Dr Henry G Bieler (1965, autor książki „Food is Your Best Medicine”): „Jako lekarz z ponad 50-letnią praktyką, doszedłem do trzech zasadniczych wniosków w kwestii przyczyn i leczenia chorób. Ta książka jest o tych wnioskach”. „Pierwszy – główną przyczyną choroby nie są bakterie. Uważam, że chorobę wywołuje zatrucie krwi (toxemia), którego skutkiem jest upośledzenie i rozpad komórek, otwierające drogę dla rozmnażania się i ataku bakterii”. „Drugi – w niemal każdym przypadku stosowanie leków w leczeniu pacjentów jest szkodliwe. Leki często wywołują poważne skutki uboczne, a niekiedy nawet kreują nowe choroby. Wątpliwe skutki jakie dają pacjentowi są w najlepszym przypadku chwilowe. Ale liczba leków na rynku corocznie zwiększa się geometrycznie, kiedy każda firma chemiczna opracowuje własną wersję składników. Rzadko spotyka się lekarza który ma pełną świadomość potencjalnego zagrożenia skutków ubocznych wszystkich tych leków”. „Trzeci – chorobę można leczyć odpowiednią dietą. To twierdzenie może wydawać się zwodniczo proste, ale doszedłem do niego dopiero po intensywnym zbadaniu bardzo złożonego tematu: chemii koloidalnej i hormonalnej”. „Moje wnioski opierają się na wynikach eksperymentalnych i obserwacyjnych, zgromadzonych przez lata leczenia pacjentów z sukcesem. Czasem stosowałem leki w nagłych sytuacjach, ale te przypadki były rzadkie. Zamiast tego, na dolegliwości zalecałem pacjentom antidotum jakie do dyspozycji dała im Natura”.

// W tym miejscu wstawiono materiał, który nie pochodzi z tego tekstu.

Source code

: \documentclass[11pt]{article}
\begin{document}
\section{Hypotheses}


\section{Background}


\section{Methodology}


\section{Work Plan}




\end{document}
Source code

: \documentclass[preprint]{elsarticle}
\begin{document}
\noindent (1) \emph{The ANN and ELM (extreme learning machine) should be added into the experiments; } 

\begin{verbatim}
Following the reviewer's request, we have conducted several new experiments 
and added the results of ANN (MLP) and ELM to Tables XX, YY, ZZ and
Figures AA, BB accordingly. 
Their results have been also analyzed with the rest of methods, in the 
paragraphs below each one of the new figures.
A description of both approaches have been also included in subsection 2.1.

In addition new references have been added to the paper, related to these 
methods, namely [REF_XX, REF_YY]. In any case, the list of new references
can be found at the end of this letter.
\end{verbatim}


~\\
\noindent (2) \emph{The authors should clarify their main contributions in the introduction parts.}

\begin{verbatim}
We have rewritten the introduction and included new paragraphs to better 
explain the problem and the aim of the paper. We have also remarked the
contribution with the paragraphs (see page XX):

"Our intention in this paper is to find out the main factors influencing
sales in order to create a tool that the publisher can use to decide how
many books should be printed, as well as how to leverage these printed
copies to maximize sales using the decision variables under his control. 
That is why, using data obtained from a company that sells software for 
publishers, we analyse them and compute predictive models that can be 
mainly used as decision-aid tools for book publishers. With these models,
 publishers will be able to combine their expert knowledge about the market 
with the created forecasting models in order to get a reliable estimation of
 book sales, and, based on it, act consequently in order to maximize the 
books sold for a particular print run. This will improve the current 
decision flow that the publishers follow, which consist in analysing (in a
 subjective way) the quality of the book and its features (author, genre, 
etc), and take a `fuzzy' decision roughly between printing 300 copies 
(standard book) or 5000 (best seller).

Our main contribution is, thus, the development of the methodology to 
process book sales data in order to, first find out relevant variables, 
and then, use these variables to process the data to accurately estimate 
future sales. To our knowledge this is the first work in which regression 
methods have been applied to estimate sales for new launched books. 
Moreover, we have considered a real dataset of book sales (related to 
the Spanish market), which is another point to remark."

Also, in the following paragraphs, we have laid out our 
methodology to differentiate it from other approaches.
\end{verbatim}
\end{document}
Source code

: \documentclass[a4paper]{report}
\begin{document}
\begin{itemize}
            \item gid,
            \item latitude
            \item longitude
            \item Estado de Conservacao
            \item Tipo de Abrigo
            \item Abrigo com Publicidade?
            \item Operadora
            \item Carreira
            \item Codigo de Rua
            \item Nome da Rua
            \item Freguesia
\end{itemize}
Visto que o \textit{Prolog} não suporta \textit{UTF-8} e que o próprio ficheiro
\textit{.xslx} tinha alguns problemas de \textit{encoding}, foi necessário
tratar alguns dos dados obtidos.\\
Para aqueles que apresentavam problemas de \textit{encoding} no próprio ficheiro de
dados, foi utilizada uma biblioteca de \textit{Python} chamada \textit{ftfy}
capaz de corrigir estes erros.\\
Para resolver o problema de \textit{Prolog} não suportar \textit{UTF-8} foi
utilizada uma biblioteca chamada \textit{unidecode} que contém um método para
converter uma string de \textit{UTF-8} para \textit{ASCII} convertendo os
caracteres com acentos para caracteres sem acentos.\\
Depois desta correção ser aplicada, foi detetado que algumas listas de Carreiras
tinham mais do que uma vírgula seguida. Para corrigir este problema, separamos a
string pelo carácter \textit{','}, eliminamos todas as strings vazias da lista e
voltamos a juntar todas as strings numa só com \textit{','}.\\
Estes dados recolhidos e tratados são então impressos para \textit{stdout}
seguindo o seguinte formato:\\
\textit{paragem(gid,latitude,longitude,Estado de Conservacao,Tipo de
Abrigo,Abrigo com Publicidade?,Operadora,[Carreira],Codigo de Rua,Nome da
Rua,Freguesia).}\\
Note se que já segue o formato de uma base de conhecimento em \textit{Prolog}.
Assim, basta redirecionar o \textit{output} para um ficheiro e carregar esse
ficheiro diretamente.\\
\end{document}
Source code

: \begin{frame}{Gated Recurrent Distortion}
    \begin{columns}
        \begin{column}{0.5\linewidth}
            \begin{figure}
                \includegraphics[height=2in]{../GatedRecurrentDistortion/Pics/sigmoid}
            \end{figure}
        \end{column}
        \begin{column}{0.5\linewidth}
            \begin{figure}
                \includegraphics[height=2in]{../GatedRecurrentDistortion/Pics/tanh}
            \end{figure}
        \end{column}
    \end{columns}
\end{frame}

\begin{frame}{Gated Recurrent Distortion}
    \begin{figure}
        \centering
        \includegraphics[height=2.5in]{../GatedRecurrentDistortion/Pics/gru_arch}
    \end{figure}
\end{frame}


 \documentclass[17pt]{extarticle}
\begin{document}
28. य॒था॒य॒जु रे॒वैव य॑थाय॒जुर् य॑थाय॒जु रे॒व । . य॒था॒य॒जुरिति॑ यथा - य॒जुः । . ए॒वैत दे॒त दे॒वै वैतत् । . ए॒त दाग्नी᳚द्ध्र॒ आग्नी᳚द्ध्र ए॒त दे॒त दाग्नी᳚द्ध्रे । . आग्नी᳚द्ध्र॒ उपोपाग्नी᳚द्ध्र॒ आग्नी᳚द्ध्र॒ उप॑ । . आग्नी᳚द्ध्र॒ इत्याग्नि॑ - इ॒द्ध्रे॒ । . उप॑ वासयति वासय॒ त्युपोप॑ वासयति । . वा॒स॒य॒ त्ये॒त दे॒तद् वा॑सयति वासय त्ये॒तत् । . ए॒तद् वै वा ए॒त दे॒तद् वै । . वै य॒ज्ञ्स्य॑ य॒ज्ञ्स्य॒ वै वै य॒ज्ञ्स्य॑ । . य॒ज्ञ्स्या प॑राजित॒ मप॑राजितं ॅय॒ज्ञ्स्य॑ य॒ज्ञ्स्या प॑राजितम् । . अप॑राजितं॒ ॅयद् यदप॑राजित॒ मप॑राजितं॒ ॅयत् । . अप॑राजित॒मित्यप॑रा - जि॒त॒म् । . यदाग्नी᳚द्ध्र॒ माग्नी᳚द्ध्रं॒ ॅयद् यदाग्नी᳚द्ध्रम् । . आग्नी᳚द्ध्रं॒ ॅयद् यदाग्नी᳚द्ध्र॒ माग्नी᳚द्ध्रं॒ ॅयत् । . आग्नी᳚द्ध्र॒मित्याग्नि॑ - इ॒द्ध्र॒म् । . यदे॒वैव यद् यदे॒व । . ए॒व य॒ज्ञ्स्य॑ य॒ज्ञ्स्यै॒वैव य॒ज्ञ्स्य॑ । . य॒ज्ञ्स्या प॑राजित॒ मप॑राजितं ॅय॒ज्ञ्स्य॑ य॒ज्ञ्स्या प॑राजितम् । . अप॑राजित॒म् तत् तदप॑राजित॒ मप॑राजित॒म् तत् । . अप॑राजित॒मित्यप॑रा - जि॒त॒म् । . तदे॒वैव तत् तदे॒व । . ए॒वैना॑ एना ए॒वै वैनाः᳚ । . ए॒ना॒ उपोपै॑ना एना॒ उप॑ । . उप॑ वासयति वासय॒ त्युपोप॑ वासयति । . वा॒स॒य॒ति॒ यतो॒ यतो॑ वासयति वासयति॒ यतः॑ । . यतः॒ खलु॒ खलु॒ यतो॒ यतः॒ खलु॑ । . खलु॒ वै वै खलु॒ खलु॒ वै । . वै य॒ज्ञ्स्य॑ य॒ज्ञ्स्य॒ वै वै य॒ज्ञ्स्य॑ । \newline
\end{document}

I NA KONIEC: TO TWOJE ZDROWIE – TWOJA ODPOWIEDZIALNOŚĆ
Uznaj fakt, że to twoje ciało – a nie własność FDA czy Wielkiej Farmacji. To ty cieszysz się kiedy ono jest zdrowe – a cierpisz kiedy jest chore. Zajmij się nim, weź odpowiedzialność za nie, i podejmuj własne decyzje.
Zachowanie zdrowia jest, w rzeczywistości, łatwe i proste – to jest oczywiście stabilny stan. To choroba jest stanem sztucznym i niestabilnym – zapewnij organizmowi równowagę ciała i sam się wyleczy. Szanuj swoje ciało – nie atakuj go chemikaliami i truciznami. Jedz naturalne i pożywne pokarmy – nie padaj ofiarą swoich kubków smakowych.
Pokarm to paliwo, które daje energię organizmowi by wykonywał wyznaczone mu przez ciebie zadania. On jest również źródłem energii jaką organizm wykorzystuje do leczenia, naprawy i regeneracji.
I nie zapominaj: twój organizm wymaga także regularnej naprawy – nazywamy to ćwiczeniami. Regularne ćwiczenie jest kluczowe dla zachowania twoich narządów wewnętrznych i systemu mięśniowo-kostnego w dobrej kondycji.
Słuchaj swojego organizmu, daj mu potrzebny odpoczynek, i opiekuj się nim. Zostaniesz nagrodzony życiem pełnym energii i radości, bez żadnego bólu i niewygody.